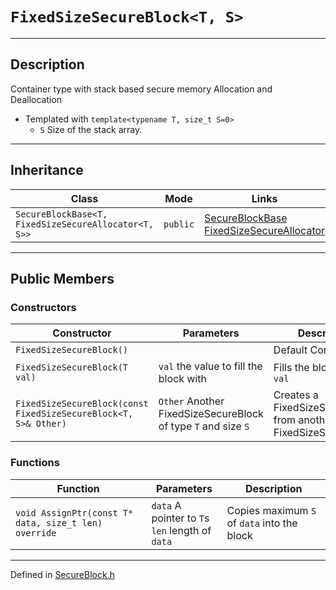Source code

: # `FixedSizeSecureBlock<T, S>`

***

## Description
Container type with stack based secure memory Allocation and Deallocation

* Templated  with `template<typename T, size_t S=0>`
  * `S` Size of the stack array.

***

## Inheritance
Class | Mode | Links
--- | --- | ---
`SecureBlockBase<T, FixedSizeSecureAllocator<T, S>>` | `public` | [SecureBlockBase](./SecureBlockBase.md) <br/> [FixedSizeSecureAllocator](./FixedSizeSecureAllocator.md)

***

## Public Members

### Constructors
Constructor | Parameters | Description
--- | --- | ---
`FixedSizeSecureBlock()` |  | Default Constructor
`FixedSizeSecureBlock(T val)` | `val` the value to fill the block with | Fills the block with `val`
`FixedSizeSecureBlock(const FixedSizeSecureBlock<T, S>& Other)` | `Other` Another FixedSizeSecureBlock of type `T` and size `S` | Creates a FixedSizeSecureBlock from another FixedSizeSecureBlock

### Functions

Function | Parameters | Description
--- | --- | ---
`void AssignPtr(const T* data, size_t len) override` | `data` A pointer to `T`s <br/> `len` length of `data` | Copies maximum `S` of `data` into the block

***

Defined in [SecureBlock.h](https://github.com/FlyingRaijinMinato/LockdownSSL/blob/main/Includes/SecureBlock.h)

┄┄┄┄┄┄

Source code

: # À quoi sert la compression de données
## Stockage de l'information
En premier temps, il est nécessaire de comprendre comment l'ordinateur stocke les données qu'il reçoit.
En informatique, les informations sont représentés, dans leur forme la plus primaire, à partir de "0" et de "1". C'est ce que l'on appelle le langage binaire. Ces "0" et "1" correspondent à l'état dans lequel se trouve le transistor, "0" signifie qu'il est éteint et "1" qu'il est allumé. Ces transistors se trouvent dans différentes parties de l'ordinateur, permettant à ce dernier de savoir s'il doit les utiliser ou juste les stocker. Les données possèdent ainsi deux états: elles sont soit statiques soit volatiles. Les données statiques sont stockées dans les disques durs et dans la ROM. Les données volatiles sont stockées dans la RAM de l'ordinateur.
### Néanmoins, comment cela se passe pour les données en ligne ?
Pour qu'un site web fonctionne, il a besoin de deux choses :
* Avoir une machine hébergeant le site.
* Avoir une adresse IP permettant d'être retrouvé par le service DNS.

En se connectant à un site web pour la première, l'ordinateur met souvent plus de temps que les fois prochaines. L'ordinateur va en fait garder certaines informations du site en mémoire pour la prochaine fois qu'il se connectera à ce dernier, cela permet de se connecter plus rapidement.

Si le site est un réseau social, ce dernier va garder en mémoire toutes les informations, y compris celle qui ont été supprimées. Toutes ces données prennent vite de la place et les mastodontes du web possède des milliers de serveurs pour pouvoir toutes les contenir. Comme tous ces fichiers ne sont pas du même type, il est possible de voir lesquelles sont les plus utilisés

┄┄┄┄┄┄

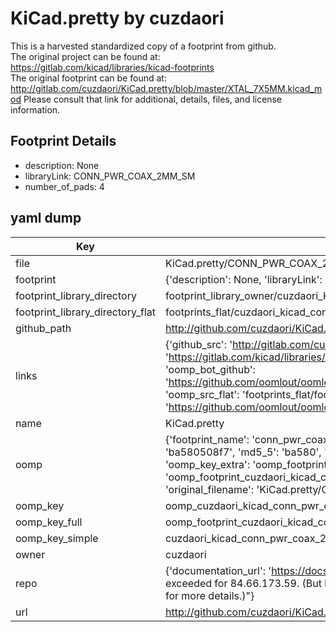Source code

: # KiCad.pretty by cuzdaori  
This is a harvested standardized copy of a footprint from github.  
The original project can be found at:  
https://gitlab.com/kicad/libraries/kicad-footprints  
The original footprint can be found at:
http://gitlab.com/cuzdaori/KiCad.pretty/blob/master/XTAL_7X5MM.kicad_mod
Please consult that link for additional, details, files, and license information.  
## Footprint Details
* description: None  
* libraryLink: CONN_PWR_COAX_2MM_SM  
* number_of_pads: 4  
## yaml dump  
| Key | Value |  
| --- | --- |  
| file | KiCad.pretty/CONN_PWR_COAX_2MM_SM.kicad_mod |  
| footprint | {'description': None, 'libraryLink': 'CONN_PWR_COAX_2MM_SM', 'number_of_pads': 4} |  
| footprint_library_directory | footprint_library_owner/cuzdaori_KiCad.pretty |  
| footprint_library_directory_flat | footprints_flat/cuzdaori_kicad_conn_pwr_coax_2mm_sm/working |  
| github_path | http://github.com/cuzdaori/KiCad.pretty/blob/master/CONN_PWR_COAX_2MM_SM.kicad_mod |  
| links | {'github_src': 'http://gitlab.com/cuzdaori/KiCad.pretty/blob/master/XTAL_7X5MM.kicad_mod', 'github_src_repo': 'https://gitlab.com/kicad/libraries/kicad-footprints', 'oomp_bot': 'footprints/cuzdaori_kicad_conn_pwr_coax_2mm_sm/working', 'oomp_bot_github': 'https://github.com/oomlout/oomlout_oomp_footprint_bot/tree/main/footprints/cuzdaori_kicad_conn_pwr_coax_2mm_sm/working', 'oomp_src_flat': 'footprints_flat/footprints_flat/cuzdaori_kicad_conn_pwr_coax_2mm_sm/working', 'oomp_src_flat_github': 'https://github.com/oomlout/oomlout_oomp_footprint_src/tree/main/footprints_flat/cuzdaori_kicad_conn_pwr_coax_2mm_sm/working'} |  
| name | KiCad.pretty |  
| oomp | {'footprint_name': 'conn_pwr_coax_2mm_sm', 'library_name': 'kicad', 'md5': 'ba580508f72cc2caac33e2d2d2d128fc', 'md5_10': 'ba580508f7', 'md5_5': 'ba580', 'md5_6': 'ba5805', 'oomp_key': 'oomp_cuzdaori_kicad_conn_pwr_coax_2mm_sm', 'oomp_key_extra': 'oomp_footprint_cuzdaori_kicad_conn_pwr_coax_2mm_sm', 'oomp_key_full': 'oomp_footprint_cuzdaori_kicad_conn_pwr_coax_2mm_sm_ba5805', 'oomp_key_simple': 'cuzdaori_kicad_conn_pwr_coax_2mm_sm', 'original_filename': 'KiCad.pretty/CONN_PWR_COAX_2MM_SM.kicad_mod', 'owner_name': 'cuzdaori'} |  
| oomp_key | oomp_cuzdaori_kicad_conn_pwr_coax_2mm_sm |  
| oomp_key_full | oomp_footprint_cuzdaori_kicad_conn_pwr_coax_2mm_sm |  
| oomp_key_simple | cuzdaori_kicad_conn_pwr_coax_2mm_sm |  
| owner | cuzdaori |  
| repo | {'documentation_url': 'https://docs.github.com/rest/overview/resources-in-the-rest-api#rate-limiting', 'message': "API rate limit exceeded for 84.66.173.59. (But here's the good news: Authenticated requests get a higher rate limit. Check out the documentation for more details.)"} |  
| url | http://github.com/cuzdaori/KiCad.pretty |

┄┄┄┄┄┄

**WHAT IS EXPECTED:** Answer with nothing but the count of lines in the entries that hold the word "gitlab".

**REPLY TO THE TASK:** 3